● **Material to process**
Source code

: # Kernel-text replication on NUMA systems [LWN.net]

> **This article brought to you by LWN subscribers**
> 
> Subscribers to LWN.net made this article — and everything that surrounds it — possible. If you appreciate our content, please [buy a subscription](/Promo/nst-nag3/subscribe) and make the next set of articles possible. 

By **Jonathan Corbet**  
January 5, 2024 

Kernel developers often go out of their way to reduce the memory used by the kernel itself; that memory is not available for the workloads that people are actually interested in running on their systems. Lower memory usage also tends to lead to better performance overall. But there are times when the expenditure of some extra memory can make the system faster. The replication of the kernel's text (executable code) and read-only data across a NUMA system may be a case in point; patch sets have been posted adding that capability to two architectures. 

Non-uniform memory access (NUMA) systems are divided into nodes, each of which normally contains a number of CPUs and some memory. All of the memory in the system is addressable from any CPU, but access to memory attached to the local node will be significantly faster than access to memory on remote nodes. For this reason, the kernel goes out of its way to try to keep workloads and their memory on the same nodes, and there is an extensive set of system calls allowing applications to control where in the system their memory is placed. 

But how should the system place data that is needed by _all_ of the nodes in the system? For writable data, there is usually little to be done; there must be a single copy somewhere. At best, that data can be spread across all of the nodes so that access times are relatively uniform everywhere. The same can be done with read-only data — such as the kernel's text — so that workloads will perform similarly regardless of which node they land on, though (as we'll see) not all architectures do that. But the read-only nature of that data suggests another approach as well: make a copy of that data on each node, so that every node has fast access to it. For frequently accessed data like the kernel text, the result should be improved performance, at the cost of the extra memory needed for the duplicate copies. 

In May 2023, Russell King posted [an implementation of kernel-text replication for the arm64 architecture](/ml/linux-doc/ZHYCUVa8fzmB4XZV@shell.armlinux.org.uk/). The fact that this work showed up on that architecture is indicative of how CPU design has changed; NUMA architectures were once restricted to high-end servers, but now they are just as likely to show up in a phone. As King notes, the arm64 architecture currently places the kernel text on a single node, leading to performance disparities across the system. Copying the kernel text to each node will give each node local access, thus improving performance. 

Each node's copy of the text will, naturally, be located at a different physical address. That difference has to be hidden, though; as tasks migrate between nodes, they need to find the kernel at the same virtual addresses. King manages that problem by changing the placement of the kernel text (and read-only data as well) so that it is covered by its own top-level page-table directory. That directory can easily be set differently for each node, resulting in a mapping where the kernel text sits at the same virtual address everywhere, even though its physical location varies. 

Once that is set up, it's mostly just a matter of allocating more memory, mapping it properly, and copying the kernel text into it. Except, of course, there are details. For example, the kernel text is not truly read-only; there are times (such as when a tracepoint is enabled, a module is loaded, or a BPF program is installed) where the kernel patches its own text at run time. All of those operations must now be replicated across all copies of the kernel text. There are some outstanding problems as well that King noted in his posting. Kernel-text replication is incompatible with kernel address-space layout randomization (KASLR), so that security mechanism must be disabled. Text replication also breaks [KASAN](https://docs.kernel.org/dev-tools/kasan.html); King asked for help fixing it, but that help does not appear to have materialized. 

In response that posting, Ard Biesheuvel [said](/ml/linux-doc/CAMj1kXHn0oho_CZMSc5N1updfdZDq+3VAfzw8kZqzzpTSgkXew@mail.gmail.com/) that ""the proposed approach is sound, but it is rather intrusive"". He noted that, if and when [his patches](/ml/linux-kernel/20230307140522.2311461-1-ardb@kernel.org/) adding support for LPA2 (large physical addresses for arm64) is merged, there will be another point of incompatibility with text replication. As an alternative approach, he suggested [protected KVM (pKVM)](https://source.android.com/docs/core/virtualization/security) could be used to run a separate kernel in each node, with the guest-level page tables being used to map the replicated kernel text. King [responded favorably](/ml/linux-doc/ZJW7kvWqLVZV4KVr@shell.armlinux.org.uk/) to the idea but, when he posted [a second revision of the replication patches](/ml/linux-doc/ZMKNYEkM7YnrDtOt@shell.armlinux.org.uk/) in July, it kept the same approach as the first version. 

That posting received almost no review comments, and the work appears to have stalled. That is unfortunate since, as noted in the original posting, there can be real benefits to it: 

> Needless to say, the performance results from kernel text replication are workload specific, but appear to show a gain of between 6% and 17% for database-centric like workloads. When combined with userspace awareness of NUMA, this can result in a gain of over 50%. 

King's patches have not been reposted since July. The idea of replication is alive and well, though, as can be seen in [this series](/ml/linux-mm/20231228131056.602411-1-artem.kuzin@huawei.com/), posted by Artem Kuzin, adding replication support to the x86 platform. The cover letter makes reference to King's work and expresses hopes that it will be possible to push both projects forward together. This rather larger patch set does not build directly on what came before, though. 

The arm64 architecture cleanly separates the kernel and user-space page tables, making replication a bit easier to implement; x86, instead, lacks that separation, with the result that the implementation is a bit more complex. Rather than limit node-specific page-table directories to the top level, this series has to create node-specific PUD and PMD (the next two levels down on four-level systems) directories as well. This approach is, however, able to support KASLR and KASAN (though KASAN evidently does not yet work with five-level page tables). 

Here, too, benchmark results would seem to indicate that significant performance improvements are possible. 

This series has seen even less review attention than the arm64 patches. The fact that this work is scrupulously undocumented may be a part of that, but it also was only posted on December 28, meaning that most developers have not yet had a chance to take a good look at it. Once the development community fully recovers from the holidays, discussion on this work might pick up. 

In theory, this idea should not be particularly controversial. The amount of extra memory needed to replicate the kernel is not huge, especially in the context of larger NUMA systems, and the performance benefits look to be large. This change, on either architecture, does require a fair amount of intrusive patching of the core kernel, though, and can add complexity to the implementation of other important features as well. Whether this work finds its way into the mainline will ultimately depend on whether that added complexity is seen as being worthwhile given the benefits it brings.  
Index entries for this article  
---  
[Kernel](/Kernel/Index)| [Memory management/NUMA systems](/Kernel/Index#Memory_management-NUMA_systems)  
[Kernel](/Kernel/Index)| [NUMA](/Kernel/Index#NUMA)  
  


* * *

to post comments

● **Work request**
Repeat the listing above exactly, line for line.

● **Written solution**
Source code

: # Kernel-text replication on NUMA systems [LWN.net]

> **This article brought to you by LWN subscribers**
> 
> Subscribers to LWN.net made this article — and everything that surrounds it — possible. If you appreciate our content, please [buy a subscription](/Promo/nst-nag3/subscribe) and make the next set of articles possible. 

By **Jonathan Corbet**  
January 5, 2024 

Kernel developers often go out of their way to reduce the memory used by the kernel itself; that memory is not available for the workloads that people are actually interested in running on their systems. Lower memory usage also tends to lead to better performance overall. But there are times when the expenditure of some extra memory can make the system faster. The replication of the kernel's text (executable code) and read-only data across a NUMA system may be a case in point; patch sets have been posted adding that capability to two architectures. 

Non-uniform memory access (NUMA) systems are divided into nodes, each of which normally contains a number of CPUs and some memory. All of the memory in the system is addressable from any CPU, but access to memory attached to the local node will be significantly faster than access to memory on remote nodes. For this reason, the kernel goes out of its way to try to keep workloads and their memory on the same nodes, and there is an extensive set of system calls allowing applications to control where in the system their memory is placed. 

But how should the system place data that is needed by _all_ of the nodes in the system? For writable data, there is usually little to be done; there must be a single copy somewhere. At best, that data can be spread across all of the nodes so that access times are relatively uniform everywhere. The same can be done with read-only data — such as the kernel's text — so that workloads will perform similarly regardless of which node they land on, though (as we'll see) not all architectures do that. But the read-only nature of that data suggests another approach as well: make a copy of that data on each node, so that every node has fast access to it. For frequently accessed data like the kernel text, the result should be improved performance, at the cost of the extra memory needed for the duplicate copies. 

In May 2023, Russell King posted [an implementation of kernel-text replication for the arm64 architecture](/ml/linux-doc/ZHYCUVa8fzmB4XZV@shell.armlinux.org.uk/). The fact that this work showed up on that architecture is indicative of how CPU design has changed; NUMA architectures were once restricted to high-end servers, but now they are just as likely to show up in a phone. As King notes, the arm64 architecture currently places the kernel text on a single node, leading to performance disparities across the system. Copying the kernel text to each node will give each node local access, thus improving performance. 

Each node's copy of the text will, naturally, be located at a different physical address. That difference has to be hidden, though; as tasks migrate between nodes, they need to find the kernel at the same virtual addresses. King manages that problem by changing the placement of the kernel text (and read-only data as well) so that it is covered by its own top-level page-table directory. That directory can easily be set differently for each node, resulting in a mapping where the kernel text sits at the same virtual address everywhere, even though its physical location varies. 

Once that is set up, it's mostly just a matter of allocating more memory, mapping it properly, and copying the kernel text into it. Except, of course, there are details. For example, the kernel text is not truly read-only; there are times (such as when a tracepoint is enabled, a module is loaded, or a BPF program is installed) where the kernel patches its own text at run time. All of those operations must now be replicated across all copies of the kernel text. There are some outstanding problems as well that King noted in his posting. Kernel-text replication is incompatible with kernel address-space layout randomization (KASLR), so that security mechanism must be disabled. Text replication also breaks [KASAN](https://docs.kernel.org/dev-tools/kasan.html); King asked for help fixing it, but that help does not appear to have materialized. 

In response that posting, Ard Biesheuvel [said](/ml/linux-doc/CAMj1kXHn0oho_CZMSc5N1updfdZDq+3VAfzw8kZqzzpTSgkXew@mail.gmail.com/) that ""the proposed approach is sound, but it is rather intrusive"". He noted that, if and when [his patches](/ml/linux-kernel/20230307140522.2311461-1-ardb@kernel.org/) adding support for LPA2 (large physical addresses for arm64) is merged, there will be another point of incompatibility with text replication. As an alternative approach, he suggested [protected KVM (pKVM)](https://source.android.com/docs/core/virtualization/security) could be used to run a separate kernel in each node, with the guest-level page tables being used to map the replicated kernel text. King [responded favorably](/ml/linux-doc/ZJW7kvWqLVZV4KVr@shell.armlinux.org.uk/) to the idea but, when he posted [a second revision of the replication patches](/ml/linux-doc/ZMKNYEkM7YnrDtOt@shell.armlinux.org.uk/) in July, it kept the same approach as the first version. 

That posting received almost no review comments, and the work appears to have stalled. That is unfortunate since, as noted in the original posting, there can be real benefits to it: 

> Needless to say, the performance results from kernel text replication are workload specific, but appear to show a gain of between 6% and 17% for database-centric like workloads. When combined with userspace awareness of NUMA, this can result in a gain of over 50%. 

King's patches have not been reposted since July. The idea of replication is alive and well, though, as can be seen in [this series](/ml/linux-mm/20231228131056.602411-1-artem.kuzin@huawei.com/), posted by Artem Kuzin, adding replication support to the x86 platform. The cover letter makes reference to King's work and expresses hopes that it will be possible to push both projects forward together. This rather larger patch set does not build directly on what came before, though. 

The arm64 architecture cleanly separates the kernel and user-space page tables, making replication a bit easier to implement; x86, instead, lacks that separation, with the result that the implementation is a bit more complex. Rather than limit node-specific page-table directories to the top level, this series has to create node-specific PUD and PMD (the next two levels down on four-level systems) directories as well. This approach is, however, able to support KASLR and KASAN (though KASAN evidently does not yet work with five-level page tables). 

Here, too, benchmark results would seem to indicate that significant performance improvements are possible. 

This series has seen even less review attention than the arm64 patches. The fact that this work is scrupulously undocumented may be a part of that, but it also was only posted on December 28, meaning that most developers have not yet had a chance to take a good look at it. Once the development community fully recovers from the holidays, discussion on this work might pick up. 

In theory, this idea should not be particularly controversial. The amount of extra memory needed to replicate the kernel is not huge, especially in the context of larger NUMA systems, and the performance benefits look to be large. This change, on either architecture, does require a fair amount of intrusive patching of the core kernel, though, and can add complexity to the implementation of other important features as well. Whether this work finds its way into the mainline will ultimately depend on whether that added complexity is seen as being worthwhile given the benefits it brings.  
Index entries for this article  
---  
[Kernel](/Kernel/Index)| [Memory management/NUMA systems](/Kernel/Index#Memory_management-NUMA_systems)  
[Kernel](/Kernel/Index)| [NUMA](/Kernel/Index#NUMA)  
  


* * *

to post comments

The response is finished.